Plaintiffs initiated this case by complaint filed on February 18, 2022. See Dkt. No. 1 (“Complaint”). On September 21, 2022, Defendants filed a motion to dismiss the Complaint for failure to state a claim for relief. Dkt. No. 31. Plaintiffs responded to the motion by filing the First Amended Complaint on October 12, 2022. Dkt. No. 34. The FAC alleges claims for (1) unpaid wages and tips pursuant to Sections 3(m)(2)(B) of the FLSA, 29 U.S.C. §§ 201 et seq. and 29 C.F.R. § 531.52, Id. ¶¶ 127-34 (First Cause of Action); (2) unpaid wages and tips in violation of the NYLL, §§ 650 et seq., id. ¶¶ 135-48 (Second Cause of Action); (3) on behalf of Markovic, discrimination and retaliation in violation of the New York State Human Rights Law, New York Executive Law Article 15 §§ 290 et seq., id. ¶¶ 149-57 (Third Cause of Action); and (4) on behalf of Markovic, discrimination and retaliation in violation of the New York City Human Rights Law, Administrative Code of the City of New York § 8-107, id. ¶¶ 158-66 (Fourth Cause of Action).

In addition to Costa Spiliadis, the Complaint named Constantinos Spiliadis, Evdiriki Spiliadis, George Spiliadis, David Dangoor, and Ionna Sourias as individual defendants. See Dkt. No. 1. Plaintiffs filed a stipulation of voluntary dismissal as to those individual defendants pursuant to Federal Rule of Civil Procedure 41(a)(1)(A)(ii). Dkt. No. 26-1. The Court granted that motion pursuant to its powers under Rules 15 and 21 of the Federal Rules of Civil Procedure as well as its inherent power. Dkt. No. 27. Those individual defendants were not included in the FAC.

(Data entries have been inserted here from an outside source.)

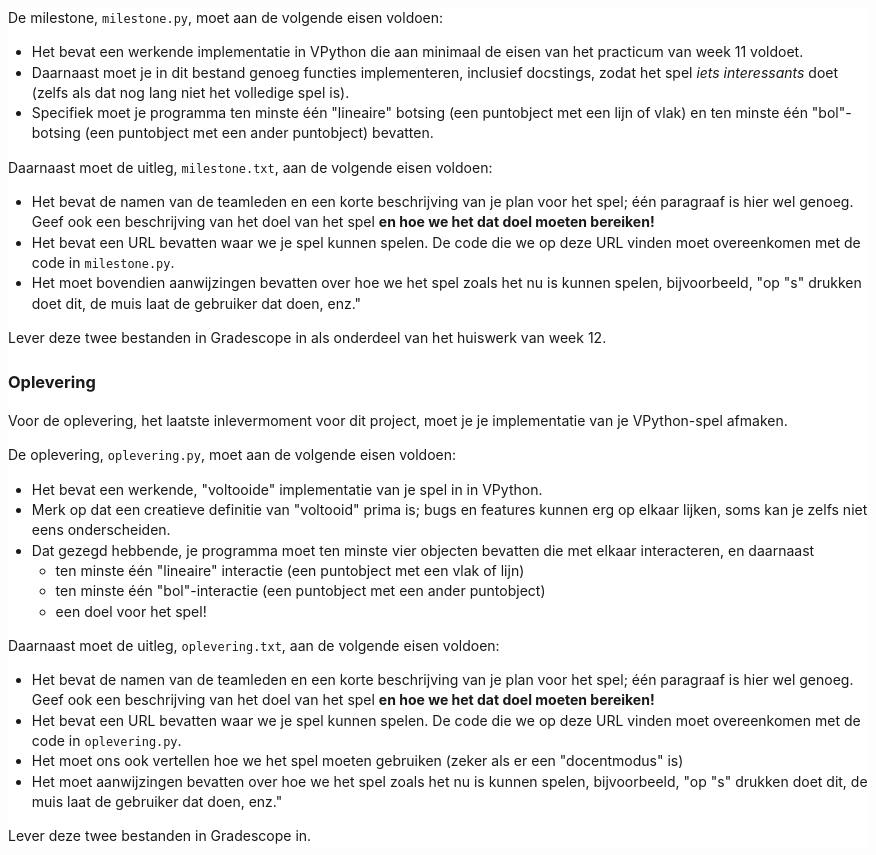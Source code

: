 De milestone, `milestone.py`, moet aan de volgende eisen voldoen:

* Het bevat een werkende implementatie in VPython die aan minimaal de eisen van het practicum van week 11 voldoet.
* Daarnaast moet je in dit bestand genoeg functies implementeren, inclusief docstings, zodat het spel *iets interessants* doet (zelfs als dat nog lang niet het volledige spel is).
* Specifiek moet je programma ten minste één "lineaire" botsing (een puntobject met een lijn of vlak) en ten minste één "bol"-botsing (een puntobject met een ander puntobject) bevatten.

Daarnaast moet de uitleg, `milestone.txt`, aan de volgende eisen voldoen:

* Het bevat de namen van de teamleden en een korte beschrijving van je plan voor het spel; één paragraaf is hier wel genoeg. Geef ook een beschrijving van het doel van het spel **en hoe we het dat doel moeten bereiken!**
* Het bevat een URL bevatten waar we je spel kunnen spelen. De code die we op deze URL vinden moet overeenkomen met de code in `milestone.py`.
* Het moet bovendien aanwijzingen bevatten over hoe we het spel zoals het nu is kunnen spelen, bijvoorbeeld, "op "s" drukken doet dit, de muis laat de gebruiker dat doen, enz."

Lever deze twee bestanden in Gradescope in als onderdeel van het huiswerk van week 12.

### Oplevering

Voor de oplevering, het laatste inlevermoment voor dit project, moet je je implementatie van je VPython-spel afmaken.

De oplevering, `oplevering.py`, moet aan de volgende eisen voldoen:

* Het bevat een werkende, "voltooide" implementatie van je spel in in VPython.
* Merk op dat een creatieve definitie van "voltooid" prima is; bugs en features kunnen erg op elkaar lijken, soms kan je zelfs niet eens onderscheiden.
* Dat gezegd hebbende, je programma moet ten minste vier objecten bevatten die met elkaar interacteren, en daarnaast
    * ten minste één "lineaire" interactie (een puntobject met een vlak of lijn)
    * ten minste één "bol"-interactie (een puntobject met een ander puntobject)
    * een doel voor het spel!

Daarnaast moet de uitleg, `oplevering.txt`, aan de volgende eisen voldoen:

* Het bevat de namen van de teamleden en een korte beschrijving van je plan voor het spel; één paragraaf is hier wel genoeg. Geef ook een beschrijving van het doel van het spel **en hoe we het dat doel moeten bereiken!**
* Het bevat een URL bevatten waar we je spel kunnen spelen. De code die we op deze URL vinden moet overeenkomen met de code in `oplevering.py`.
* Het moet ons ook vertellen hoe we het spel moeten gebruiken (zeker als er een "docentmodus" is)
* Het moet aanwijzingen bevatten over hoe we het spel zoals het nu is kunnen spelen, bijvoorbeeld, "op "s" drukken doet dit, de muis laat de gebruiker dat doen, enz."

Lever deze twee bestanden in Gradescope in.
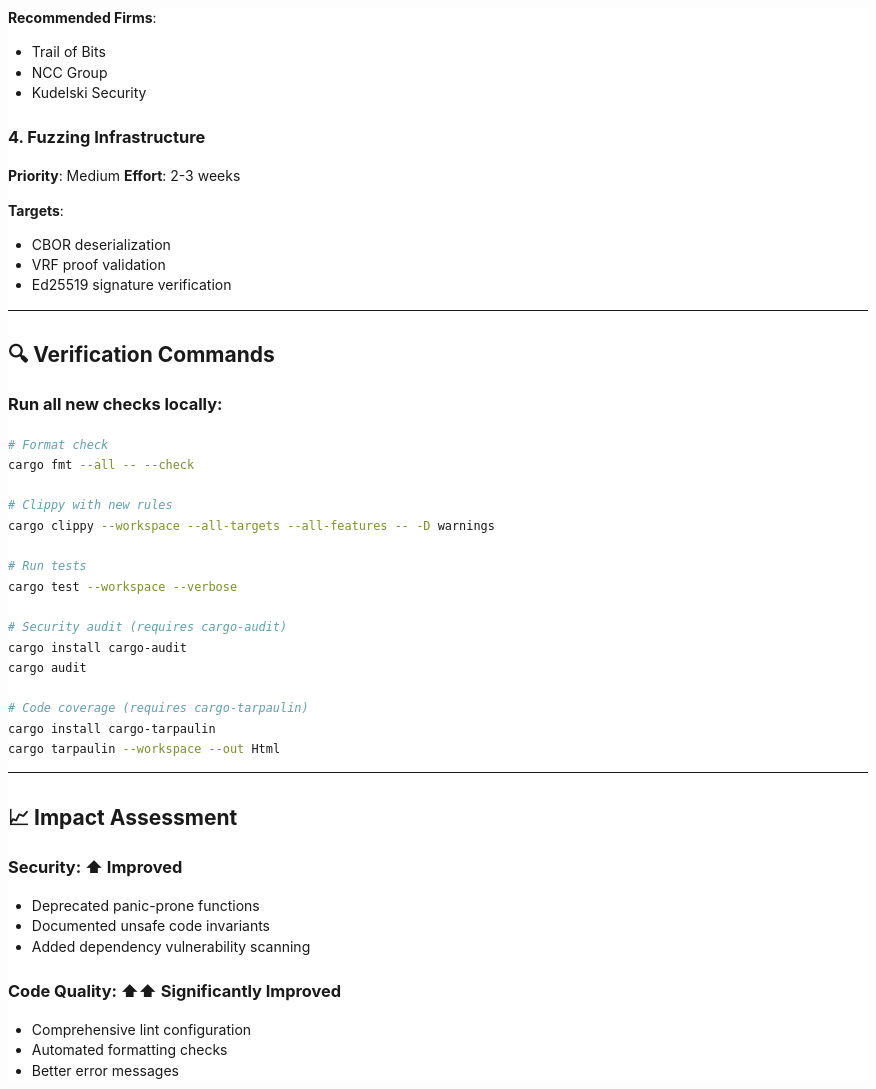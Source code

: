 **Recommended Firms**:
- Trail of Bits
- NCC Group
- Kudelski Security

### 4. Fuzzing Infrastructure
**Priority**: Medium
**Effort**: 2-3 weeks

**Targets**:
- CBOR deserialization
- VRF proof validation
- Ed25519 signature verification

---

## 🔍 Verification Commands

### Run all new checks locally:

```bash
# Format check
cargo fmt --all -- --check

# Clippy with new rules
cargo clippy --workspace --all-targets --all-features -- -D warnings

# Run tests
cargo test --workspace --verbose

# Security audit (requires cargo-audit)
cargo install cargo-audit
cargo audit

# Code coverage (requires cargo-tarpaulin)
cargo install cargo-tarpaulin
cargo tarpaulin --workspace --out Html
```

---

## 📈 Impact Assessment

### Security: ⬆️ Improved
- Deprecated panic-prone functions
- Documented unsafe code invariants
- Added dependency vulnerability scanning

### Code Quality: ⬆️⬆️ Significantly Improved
- Comprehensive lint configuration
- Automated formatting checks
- Better error messages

On November 18, 2022, Defendants filed the instant motion to dismiss with a supporting memorandum of law and declaration. Dkt. Nos. 38-40. On December 16, 2022, Markovic and Ilic filed FLSA consent forms, consenting to be party plaintiffs to the case. Dkt. Nos. 41-42. Plaintiffs filed their memorandum of law in opposition to the motion to dismiss and a supporting declaration on December 19, 2022. Dkt. Nos. 43-44. Defendants filed a reply memorandum in further support of the motion to dismiss on January 23, 2023. Dkt. No. 47.

LEGAL STANDARD

To survive a motion to dismiss pursuant to Federal Rule of Civil Procedure 12(b)(6) for failure to state a claim upon which relief can be granted, a complaint must include “sufficient factual matter, accepted as true, to ‘state a claim to relief that is plausible on its face.'” Ashcroft v. Iqbal, 556 U.S. 662, 678 (2009) (quoting Bell Atlantic Corp. v. Twombly, 550 U.S. 544, 570 (2007)). A complaint must offer more than “labels and conclusions,” “a formulaic recitation of the elements of a cause of action,” or “naked assertion[s]” devoid of “further factual enhancement.” Twombly, 550 U.S. at 555, 557. The ultimate question is whether “[a] claim has facial plausibility, [i.e.,] the plaintiff pleads factual content that allows the court to draw the reasonable inference that the defendant is liable for the misconduct alleged.” Iqbal, 556 U.S. at 678. “Determining whether a complaint states a plausible claim for relief will . . . be a contextspecific task that requires the reviewing court to draw on its judicial experience and common sense.” Id. at 679. Put another way, the plausibility requirement “calls for enough fact to raise a reasonable expectation that discovery will reveal evidence [supporting the claim].” Twombly, 550 U.S. at 556; see also Matrixx Initiatives, Inc. v. Siracusano, 563 U.S. 27, 46 (2011).

DISCUSSION

Defendants principally argue that Plaintiffs' federal claims under FLSA are time-barred on two separate grounds: (1) Plaintiffs failed to file FLSA consent forms until December 2022, well after the three-year period for filing collective actions based on willful violations of the FLSA; and (2) even if Plaintiffs' claims are considered individually and not as part of a collective action, the FAC fails to allege willful violations of the FLSA and hence Plaintiffs' claims are subject to only a two-year limitations period, which had expired by the time they filed the FAC. Dkt. No. 39 at 5-8, Dkt. No. 47 at 2-4. Defendants further argue that Plaintiffs fail to state a claim that the tip pool was unlawful or that the tips were misappropriated. Dkt. No. 39 at 9-10, Dkt. No. 47 at 4-5. Hence, they argue that because the federal claims must be dismissed, the Court should decline to exercise supplemental jurisdiction over the state law claims, including Markovic's discrimination claims. Dkt. No. 39 at 10-11; Dkt. No. 47 at 7-8. Alternatively, Defendants argue that, if the FLSA claims survive, the Court should dismiss or stay the case under the doctrine of Colorado River abstention. Dkt. No. 39 at 11-16 (citing Colorado River Water Conservation Dist. v. United States, 424 U.S. 800, 817 (1976)); Dkt. No. 47 at 8-9. Lastly, Defendants argue that Plaintiffs have failed to allege facts sufficient to establish that Spiliadis was their “employer” within the meaning of the FLSA or the NYLL. See Dkt. No. 39 at 17-19; Dkt. No. 47 at 6-7. The Court addresses each argument in turn.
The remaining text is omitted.